Segundo, aunque tendamos a pensar que basta con la suspensión de las patentes para que cualquier persona o empresa disponga del conocimiento suficiente como para fabricar las vacunas en masa, esto no es ni mucho menos así. La producción de fármacos requiere de mucho 'know how' que no está formalizado en la patente y, por tanto, requiere de la colaboración de la farmacéutica que desarrolló originalmente el medicamento (la única que posee ese conocimiento no articulado en la patente). La transferencia de conocimiento no es una actividad sencilla de conseguir, especialmente en las nuevas vacunas de ARN mensajero (China no suele respetar la propiedad intelectual occidental y de momento no ha sido capaz de fabricar ni una sola dosis de las vacunas de ARN mensajero), pero también las de AstraZeneca, Janssen o Sputnik requieren de un complejo 'know how' que no se transferirá sin la cooperación voluntaria de las farmacéuticas.

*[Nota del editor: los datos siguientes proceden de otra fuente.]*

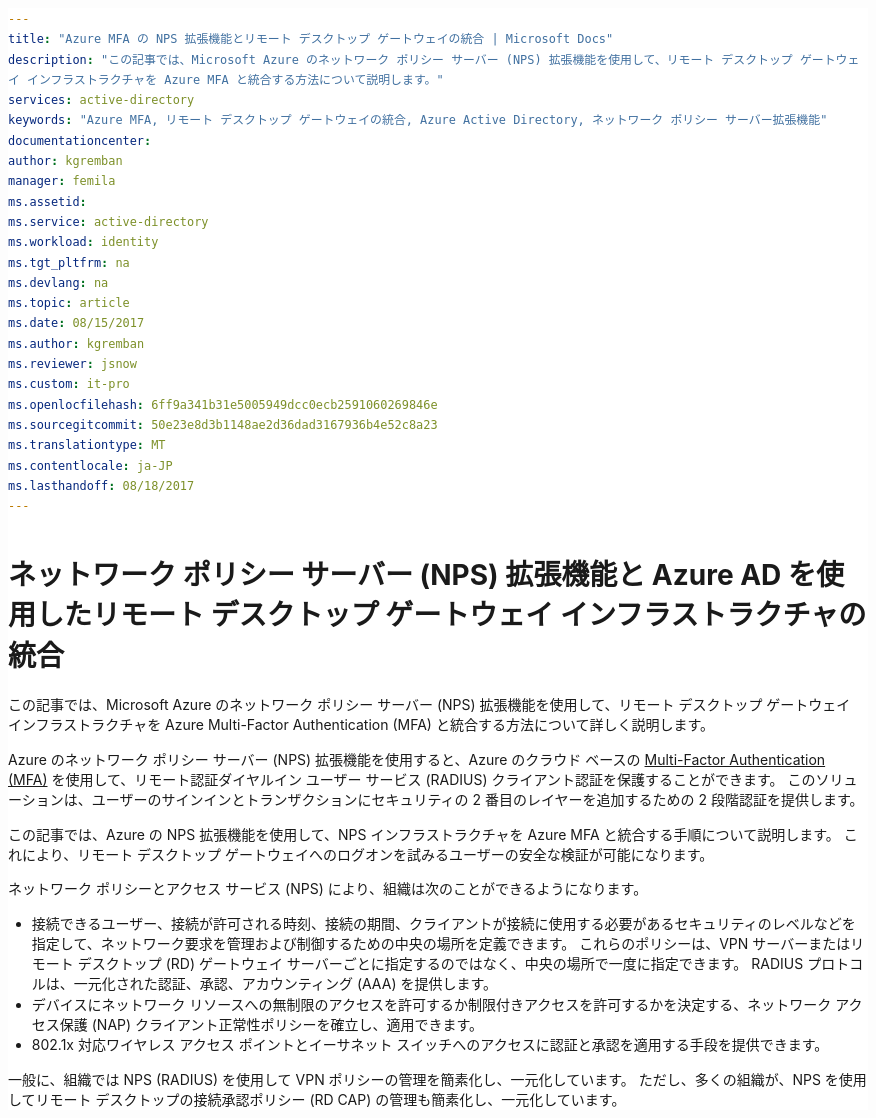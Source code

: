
 ```yaml
---
title: "Azure MFA の NPS 拡張機能とリモート デスクトップ ゲートウェイの統合 | Microsoft Docs"
description: "この記事では、Microsoft Azure のネットワーク ポリシー サーバー (NPS) 拡張機能を使用して、リモート デスクトップ ゲートウェイ インフラストラクチャを Azure MFA と統合する方法について説明します。"
services: active-directory
keywords: "Azure MFA, リモート デスクトップ ゲートウェイの統合, Azure Active Directory, ネットワーク ポリシー サーバー拡張機能"
documentationcenter: 
author: kgremban
manager: femila
ms.assetid: 
ms.service: active-directory
ms.workload: identity
ms.tgt_pltfrm: na
ms.devlang: na
ms.topic: article
ms.date: 08/15/2017
ms.author: kgremban
ms.reviewer: jsnow
ms.custom: it-pro
ms.openlocfilehash: 6ff9a341b31e5005949dcc0ecb2591060269846e
ms.sourcegitcommit: 50e23e8d3b1148ae2d36dad3167936b4e52c8a23
ms.translationtype: MT
ms.contentlocale: ja-JP
ms.lasthandoff: 08/18/2017
---
```

#  <a name="integrate-your-remote-desktop-gateway-infrastructure-using-the-network-policy-server-nps-extension-and-azure-ad"></a>ネットワーク ポリシー サーバー (NPS) 拡張機能と Azure AD を使用したリモート デスクトップ ゲートウェイ インフラストラクチャの統合

この記事では、Microsoft Azure のネットワーク ポリシー サーバー (NPS) 拡張機能を使用して、リモート デスクトップ ゲートウェイ インフラストラクチャを Azure Multi-Factor Authentication (MFA) と統合する方法について詳しく説明します。 

Azure のネットワーク ポリシー サーバー (NPS) 拡張機能を使用すると、Azure のクラウド ベースの [Multi-Factor Authentication (MFA)](multi-factor-authentication.md) を使用して、リモート認証ダイヤルイン ユーザー サービス (RADIUS) クライアント認証を保護することができます。 このソリューションは、ユーザーのサインインとトランザクションにセキュリティの 2 番目のレイヤーを追加するための 2 段階認証を提供します。

この記事では、Azure の NPS 拡張機能を使用して、NPS インフラストラクチャを Azure MFA と統合する手順について説明します。 これにより、リモート デスクトップ ゲートウェイへのログオンを試みるユーザーの安全な検証が可能になります。 

ネットワーク ポリシーとアクセス サービス (NPS) により、組織は次のことができるようになります。
* 接続できるユーザー、接続が許可される時刻、接続の期間、クライアントが接続に使用する必要があるセキュリティのレベルなどを指定して、ネットワーク要求を管理および制御するための中央の場所を定義できます。 これらのポリシーは、VPN サーバーまたはリモート デスクトップ (RD) ゲートウェイ サーバーごとに指定するのではなく、中央の場所で一度に指定できます。 RADIUS プロトコルは、一元化された認証、承認、アカウンティング (AAA) を提供します。 
* デバイスにネットワーク リソースへの無制限のアクセスを許可するか制限付きアクセスを許可するかを決定する、ネットワーク アクセス保護 (NAP) クライアント正常性ポリシーを確立し、適用できます。
* 802.1x 対応ワイヤレス アクセス ポイントとイーサネット スイッチへのアクセスに認証と承認を適用する手段を提供できます。    

一般に、組織では NPS (RADIUS) を使用して VPN ポリシーの管理を簡素化し、一元化しています。 ただし、多くの組織が、NPS を使用してリモート デスクトップの接続承認ポリシー (RD CAP) の管理も簡素化し、一元化しています。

La transferencia de conocimiento no es una actividad sencilla de conseguir, especialmente en las vacunas de ARN mensajero

Tercero, el mayor cuello de botella ahora mismo para escalar la fabricación de vacunas no son las patentes, sino la insuficiencia de los materiales que necesitamos para producirlas. Por ejemplo, las vacunas de ARN mensajero solo pueden producirse en fábricas especiales que tanto Pfizer como Moderna han tenido que construir desde cero: en la actualidad, no existe capacidad ociosa en ninguna de estas fábricas a lo largo y ancho del mundo. Asimismo, también carecemos de biorreactores suficientes en el corto plazo: la vacuna de Novavax necesita, verbigracia, de la corteza gris, oscura y agrietada de un árbol milenario chileno cuya oferta está naturalmente limitada; a su vez, también nos enfrentamos a corto plazo a la insuficiencia de bolsas de plástico gigantes donde mezclar los ingredientes de las vacunas. Todo esto representa una restricción mucho más importante para incrementar a corto plazo la producción global de vacunas que las patentes.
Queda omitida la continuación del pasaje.